Lojikata, Samarinda – Dalam ledakan pesat era kecerdasan buatan, ada satu ironi yang tak banyak dibicarakan: betapa teknologi ini, yang menjanjikan efisiensi dan kemajuan, ternyata sangat bergantung pada air. Bukan sekadar setetes dua tetes, melainkan dalam skala yang begitu masif untuk proses pendinginan dan pembangkitan energi listrik yang menopang pusat-pusat data raksasa di seluruh dunia.

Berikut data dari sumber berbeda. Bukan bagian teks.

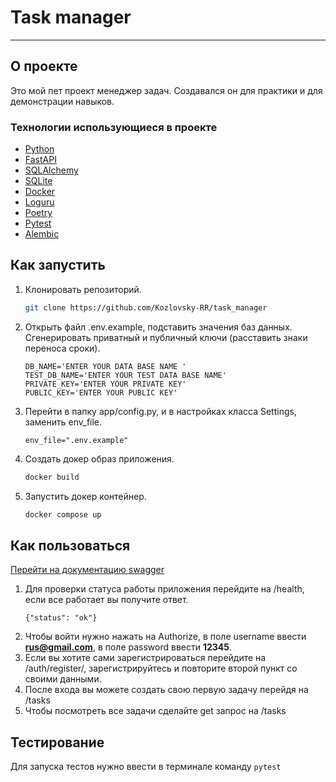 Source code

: # Task manager
___
## О проекте
Это мой пет проект менеджер задач. Создавался он для практики и для демонстрации навыков.
### Технологии использующиеся в проекте
 * [Python](https://www.python.org/)
 * [FastAPI](https://fastapi.tiangolo.com/)
 * [SQLAlchemy](https://www.sqlalchemy.org/)
 * [SQLite](https://www.sqlite.org/)
 * [Docker](https://www.docker.com/)
 * [Loguru](https://loguru.readthedocs.io/en/stable/)
 * [Poetry](https://python-poetry.org/)
 * [Pytest](https://docs.pytest.org/en/stable/)
 * [Alembic](https://alembic.sqlalchemy.org/en/latest/)
## Как запустить
1. Клонировать репозиторий.
    ```sh
    git clone https://github.com/Kozlovsky-RR/task_manager
    ```
2. Открыть файл .env.example, подставить значения баз данных. Сгенерировать приватный и публичный ключи (расставить знаки переноса сроки).
    ```
    DB_NAME='ENTER YOUR DATA BASE NAME '
    TEST_DB_NAME='ENTER YOUR TEST DATA BASE NAME'
    PRIVATE_KEY='ENTER YOUR PRIVATE KEY'
    PUBLIC_KEY='ENTER YOUR PUBLIC KEY'
    ```
3. Перейти в папку app/config.py, и в настройках класса Settings, заменить env_file.
    ```
    env_file=".env.example"
    ```
4. Создать докер образ приложения.
    ```sh
    docker build        
    ```
5. Запустить докер контейнер.
    ```sh
    docker compose up        
    ```
## Как пользоваться
[Перейти на документацию swagger](http://localhost:9000/docs#/)
1. Для проверки статуса работы приложения перейдите на /health, если все работает вы получите ответ.
    ```
    {"status": "ok"}
    ```
2. Чтобы войти нужно нажать на Authorize, в поле username ввести **rus@gmail.com**, в поле password ввести **12345**.
3. Если вы хотите сами зарегистрироваться перейдите на /auth/register/, зарегистрируйтесь и повторите второй пункт со своими данными.
4. После входа вы можете создать свою первую задачу перейдя на /tasks
5. Чтобы посмотреть все задачи сделайте get запрос на /tasks

## Тестирование
Для запуска тестов нужно ввести в терминале команду `pytest`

Pada saat yang sama, dunia menghadapi kenyataan pahit. Separuh populasi global kini hidup dalam bayang-bayang kelangkaan air dan dampak nyata perubahan iklim. Fakta ini ditegaskan oleh Perserikatan Bangsa-Bangsa, yang mengingatkan bahwa krisis air bukan sekadar masalah masa depan, melainkan persoalan yang sudah mengetuk pintu-pintu rumah kita hari ini.
Permintaan terhadap teknologi AI yang kian menjalar ke segala sektor kehidupan memperparah tekanan terhadap sumber daya air. Setiap ekspansi pusat data, setiap pelatihan model AI skala besar, dan setiap proses komputasi berat, membawa serta beban ekologis yang tak bisa lagi diabaikan.
Sarah Ibrahim, jurnalis BBC World Service, merangkum kegelisahan global itu dalam pertanyaan reflektif, “Akankah ekspansi AI yang pesat justru memperburuk situasi ini?” Pertanyaan itu tak hanya relevan, tapi mendesak. Di titik inilah umat manusia dihadapkan pada dilema antara inovasi dan keberlanjutan.
Kini, narasi kemajuan tak bisa lagi dilepaskan dari tanggung jawab ekologis. Teknologi tidak boleh tumbuh dengan rakus, menghisap habis sumber daya yang menjadi hak semua makhluk hidup. Pertumbuhan harus bijak, dan kemajuan harus bertanggung jawab. (IN/LJK)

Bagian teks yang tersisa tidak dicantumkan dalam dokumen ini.